Cofactors are permanently regenerated while the process is running
The completely new approach taken by the researchers depends not only on the ability to drive an enzymatic reaction sequence successfully using electricity, but involves a highly innovative module: For the reactions to take place as intended and ultimately lead to the highest possible product yield, a continuous “doping” feed for the enzyme is needed in the form of suitable functional cofactors. These small organic molecules are used up in the course of each reaction and need to be regenerated in order to be used again. Not regenerating them is very costly and therefore uneconomical for the industry. That is why the eBioCO2n experts have found a way to regenerate them, in theory an unlimited number of times, within the same reaction systems in the hydrogels by using electricity. “A cofactor should really only need to be fed into the system once in order to be regenerated automatically again and again. In practice, though, it doesn’t work quite as well as that because the cofactor does not remain stable indefinitely – but it does last a very long time,” says Richter.

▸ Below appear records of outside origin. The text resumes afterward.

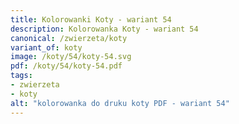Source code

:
 ```yaml
---
title: Kolorowanki Koty - wariant 54
description: Kolorowanka Koty - wariant 54
canonical: /zwierzeta/koty
variant_of: koty
image: /koty/54/koty-54.svg
pdf: /koty/54/koty-54.pdf
tags:
- zwierzeta
- koty
alt: "kolorowanka do druku koty PDF - wariant 54"
---
```

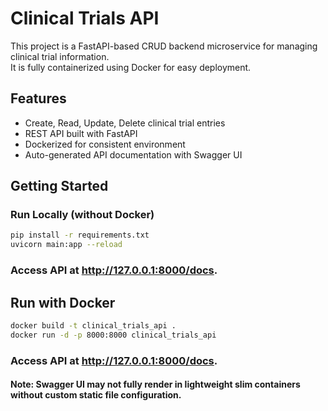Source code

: # Clinical Trials API

This project is a FastAPI-based CRUD backend microservice for managing clinical trial information.  
It is fully containerized using Docker for easy deployment.

## Features
- Create, Read, Update, Delete clinical trial entries
- REST API built with FastAPI
- Dockerized for consistent environment
- Auto-generated API documentation with Swagger UI

## Getting Started

### Run Locally (without Docker)
```bash
pip install -r requirements.txt
uvicorn main:app --reload
```
### Access API at http://127.0.0.1:8000/docs.

## Run with Docker

```bash
docker build -t clinical_trials_api .
docker run -d -p 8000:8000 clinical_trials_api
```
### Access API at http://127.0.0.1:8000/docs.

####  Note: Swagger UI may not fully render in lightweight slim containers without custom static file configuration.

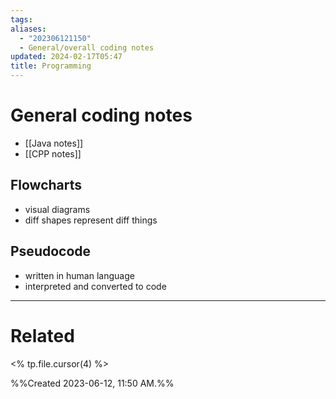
 ```yaml
---
tags: 
aliases:
  - "202306121150"
  - General/overall coding notes
updated: 2024-02-17T05:47
title: Programming
---
```

# General coding notes
- [[Java notes]]
- [[CPP notes]]

## Flowcharts
- visual diagrams
- diff shapes represent diff things

## Pseudocode
- written in human language
- interpreted and converted to code




___
# Related 
<% tp.file.cursor(4) %>



%%Created 2023-06-12, 11:50 AM.%%
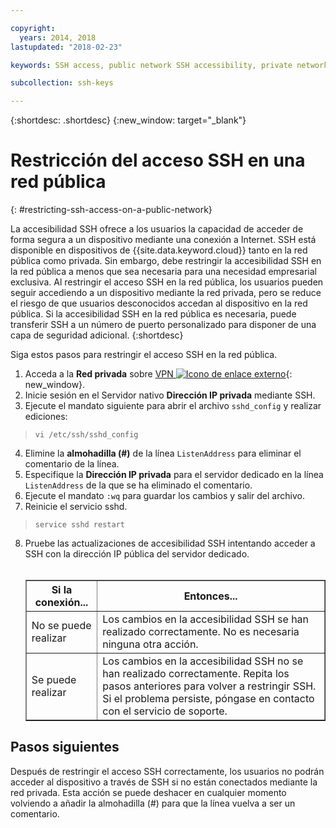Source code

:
 ```yaml
---

copyright:
  years: 2014, 2018
lastupdated: "2018-02-23"

keywords: SSH access, public network SSH accessibility, private network

subcollection: ssh-keys

---
```


{:shortdesc: .shortdesc}
{:new_window: target="_blank"}

# Restricción del acceso SSH en una red pública
{: #restricting-ssh-access-on-a-public-network}

La accesibilidad SSH ofrece a los usuarios la capacidad de acceder de forma segura a un dispositivo mediante una conexión a Internet. SSH está disponible en dispositivos de {{site.data.keyword.cloud}} tanto en la red pública como privada. Sin embargo, debe restringir la accesibilidad SSH en la red pública a menos que sea necesaria para una necesidad empresarial exclusiva. Al restringir el acceso SSH en la red pública, los usuarios pueden seguir accediendo a un dispositivo mediante la red privada, pero se reduce el riesgo de que usuarios desconocidos accedan al dispositivo en la red pública. Si la accesibilidad SSH en la red pública es necesaria, puede transferir SSH a un número de puerto personalizado para disponer de una capa de seguridad adicional.
{:shortdesc}

Siga estos pasos para restringir el acceso SSH en la red pública.
1. Acceda a la **Red privada** sobre [VPN ![Icono de enlace externo](../../icons/launch-glyph.svg "Icono de enlace externo")](http://www.softlayer.com/vpn-access){: new_window}.
2. Inicie sesión en el Servidor nativo **Dirección IP privada** mediante SSH.
3. Ejecute el mandato siguiente para abrir el archivo `sshd_config` y realizar ediciones:
  > `vi /etc/ssh/sshd_config`
4. Elimine la **almohadilla (#)** de la línea `ListenAddress` para eliminar el comentario de la línea.
5. Especifique la **Dirección IP privada** para el servidor dedicado en la línea `ListenAddress` de la que se ha eliminado el comentario.
6. Ejecute el mandato `:wq` para guardar los cambios y salir del archivo.
7. Reinicie el servicio sshd.
  > `service sshd restart`
8. Pruebe las actualizaciones de accesibilidad SSH intentando acceder a SSH con la dirección IP pública del servidor dedicado.<br><br><table border="1"><tr><th>Si la conexión...</th><th>Entonces...</th></tr><tr><td>No se puede realizar</td><td>Los cambios en la accesibilidad SSH se han realizado correctamente. No es necesaria ninguna otra acción.</td></tr><tr><td>Se puede realizar</td><td>Los cambios en la accesibilidad SSH no se han realizado correctamente. Repita los pasos anteriores para volver a restringir SSH. Si el problema persiste, póngase en contacto con el servicio de soporte.</td></tr></table>

## Pasos siguientes

Después de restringir el acceso SSH correctamente, los usuarios no podrán acceder al dispositivo a través de SSH si no están conectados mediante la red privada. Esta acción se puede deshacer en cualquier momento volviendo a añadir la almohadilla (#) para que la línea vuelva a ser un comentario.
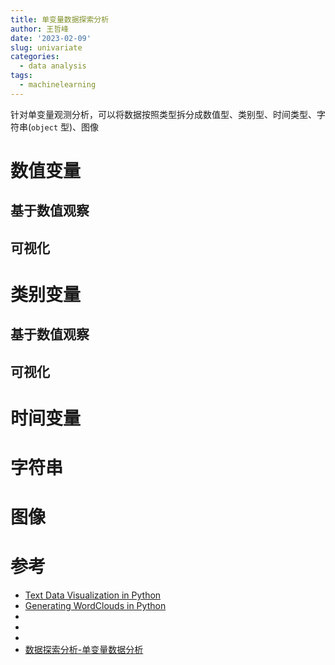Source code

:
 ```yaml
---
title: 单变量数据探索分析
author: 王哲峰
date: '2023-02-09'
slug: univariate
categories:
  - data analysis
tags:
  - machinelearning
---
```


针对单变量观测分析，可以将数据按照类型拆分成数值型、类别型、时间类型、字符串(`object` 型)、图像

# 数值变量



## 基于数值观察


## 可视化


# 类别变量

## 基于数值观察


## 可视化


# 时间变量


# 字符串



# 图像


# 参考

* [Text Data Visualization in Python]()
* [Generating WordClouds in Python]()
* [](https://github.com/amueller/word_cloud)
* [](https://github.com/JasonKessler/scattertext)
* [](https://kanoki.org/2019/03/17/text-data-visualization-in-python/)
* [数据探索分析-单变量数据分析](https://mp.weixin.qq.com/s?__biz=Mzk0NDE5Nzg1Ng==&mid=2247493208&idx=1&sn=0b78caad1b06fe2b18da50c84cea4f23&chksm=c32affd7f45d76c19af81f32e2bc730e33f436c956ffa024098d9ad6857a617c90eddd9ba307&cur_album_id=1701045138849906691&scene=189#wechat_redirect)

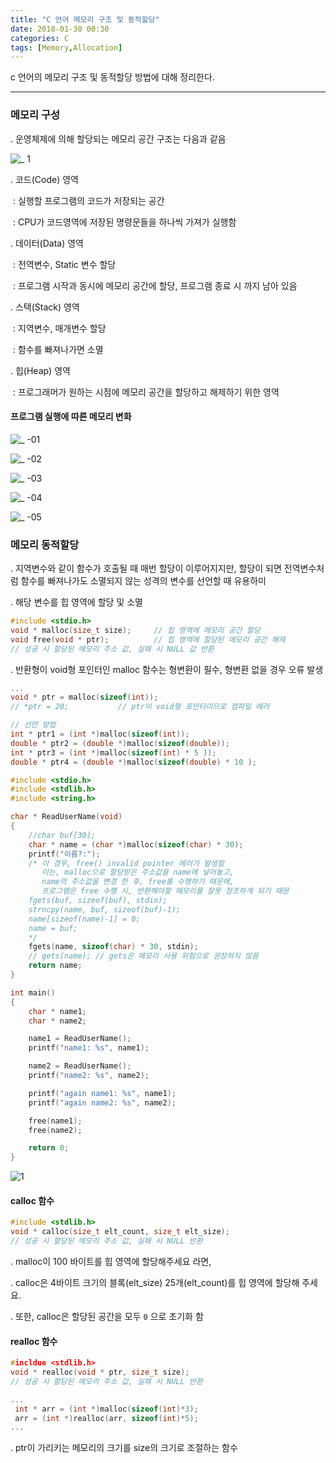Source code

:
 ```yaml
---
title: "C 언어 메모리 구조 및 동적할당"
date: 2018-01-30 00:30
categories: C
tags: [Memory,Allocation]
---
```


c 언어의 메모리 구조 및 동적할당 방법에 대해 정리한다.

------

### 메모리 구성

  . 운영체제에 의해 할당되는 메모리 공간 구조는 다음과 같음

![_ 1](https://user-images.githubusercontent.com/29933947/35561457-b6c8267c-05f3-11e8-8f74-c13644e5012b.png)

  . 코드(Code) 영역

​    : 실행할 프로그램의 코드가 저장되는 공간

​    : CPU가 코드영역에 저장된 명령문들을 하나씩 가져가 실행함

  . 데이터(Data) 영역

​    : 전역변수, Static 변수 할당

​    : 프로그램 시작과 동시에 메모리 공간에 할당, 프로그램 종료 시 까지 남아 있음

  . 스택(Stack) 영역

​    : 지역변수, 매개변수 할당

​    : 함수를 빠져나가면 소멸

  . 힙(Heap) 영역

​    : 프로그래머가 원하는 시점에 메모리 공간을 할당하고 해제하기 위한 영역



#### 프로그램 실행에 따른 메모리 변화

![_ -01](https://user-images.githubusercontent.com/29933947/36091026-ba91e3ce-1025-11e8-8cd4-01169f635898.png)





![_ -02](https://user-images.githubusercontent.com/29933947/36091027-bac0fd9e-1025-11e8-9708-b5a7314e9139.png)



![_ -03](https://user-images.githubusercontent.com/29933947/36091023-b9dbacd0-1025-11e8-9c25-73280506d89b.png)



![_ -04](https://user-images.githubusercontent.com/29933947/36091024-ba3a0dca-1025-11e8-93b4-96f0121ac009.png)



![_ -05](https://user-images.githubusercontent.com/29933947/36091025-ba63243a-1025-11e8-95ed-61985a2f5fb0.png)





### 메모리 동적할당

  . 지역변수와 같이 함수가 호출될 때 매번 할당이 이루어지지만, 할당이 되면 전역변수처럼 함수를 빠져나가도 소멸되지 않는 성격의 변수를 선언할 때 유용하미

  . 해당 변수를 힙 영역에 할당 및 소멸

```c
#include <stdio.h>
void * malloc(size_t size);		// 힙 영역에 메모리 공간 할당
void free(void * ptr);			// 힙 영역에 할당된 메모리 공간 해제
// 성공 시 할당된 메모리 주소 값, 실패 시 NULL 값 반환
```

  . 반환형이 void형 포인터인 malloc 함수는 형변환이 필수, 형변환 없을 경우 오류 발생

```c
...
void * ptr = malloc(sizeof(int));
// *ptr = 20;			// ptr이 void형 포인터이므로 컴파일 에러

// 선언 방법
int * ptr1 = (int *)malloc(sizeof(int));
double * ptr2 = (double *)malloc(sizeof(double));
int * ptr3 = (int *)malloc(sizeof(int) * 5 ));
double * ptr4 = (double *)malloc(sizeof(double) * 10 );
```

 

```c
#include <stdio.h>
#include <stdlib.h>
#include <string.h>

char * ReadUserName(void)
{
    //char buf[30];
    char * name = (char *)malloc(sizeof(char) * 30);
    printf("이름?:");
    /* 이 경우, free() invalid pointer 에러가 발생함
       이는, malloc으로 할당받은 주소값을 name에 넣어놓고,
       name의 주소값을 변경 한 후, free를 수행하기 때문에,
       프로그램은 free 수행 시, 반환해야할 메모리를 잘못 참조하게 되기 때문
    fgets(buf, sizeof(buf), stdin);
    strncpy(name, buf, sizeof(buf)-1);
    name[sizeof(name)-1] = 0;
    name = buf;
    */
    fgets(name, sizeof(char) * 30, stdin);
    // gets(name); // gets은 메모리 사용 위험으로 권장하지 않음
    return name;
}

int main()
{
    char * name1;
    char * name2;

    name1 = ReadUserName();
    printf("name1: %s", name1);

    name2 = ReadUserName();
    printf("name2: %s", name2);

    printf("again name1: %s", name1);
    printf("again name2: %s", name2);

    free(name1);
    free(name2);

    return 0;
}
```

![1](https://user-images.githubusercontent.com/29933947/35566472-d9ccc81a-0604-11e8-91f3-967ad2ec0e07.png)

#### calloc 함수

```c
#include <stdlib.h>
void * calloc(size_t elt_count, size_t elt_size);
// 성공 시 할당된 메모리 주소 값, 실패 시 NULL 반환
```

  . malloc이 100 바이트를 힙 영역에 할당해주세요 라면,

  . calloc은 4바이트 크기의 블록(elt_size) 25개(elt_count)를 힙 영역에 할당해 주세요.

  . 또한, calloc은 할당된 공간을 모두 `0` 으로 초기화 함

#### realloc 함수

```c
#incldue <stdlib.h>
void * realloc(void * ptr, size_t size);
// 성공 시 할당된 메모리 주소 값, 실패 시 NULL 반환

...
 int * arr = (int *)malloc(sizeof(int)*3);
 arr = (int *)realloc(arr, sizeof(int)*5);
...
```

  . ptr이 가리키는 메모리의 크기를 size의 크기로 조절하는 함수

The researchers have a whole set of different enzymes available to them for the bioelectrocatalytic cofactor recycling process, discovered through from different organisms. The spectrum of these biomolecules could be extended on a modular basis for additional work, depending on the application, and used as a platform system. “Practically any enzyme could be selected from bioinformatic databases, manufactured by biotechnological means and incorporated into the hydrogels,” says Richter. “This could conceivably allow different biobased fine chemicals to be produced. These fine chemicals could then be expanded through further enzyme cascades so they could practically be diversified as much as necessary.” This is where the expertise of the Marburg MPI in particular comes in. If this can be scaled accordingly, the platform technology could become a promising business model for the chemical industry.
Platform system to be expandable and scalable without limitation
With bioinspired laboratory CO2 fixation, Fraunhofer IGB could carboxylate a coenzyme A derivative, a biomolecule that is important in many metabolic processes. “This has so far been the most challenging molecule to fix CO2 to by biocatalytic means,” says Richter. “Using this technology to modify such a large and structurally sophisticated substance is no small matter.” The latest challenge for the researchers is now to prove that their idea works in a reliable and scalable way and can be expanded on a modular basis. The mood at Fraunhofer IGB is optimistic, however, particularly in light of a well functioning interdisciplinary team, the researcher emphasizes. Industry partners will be brought in for follow-up projects as soon as possible.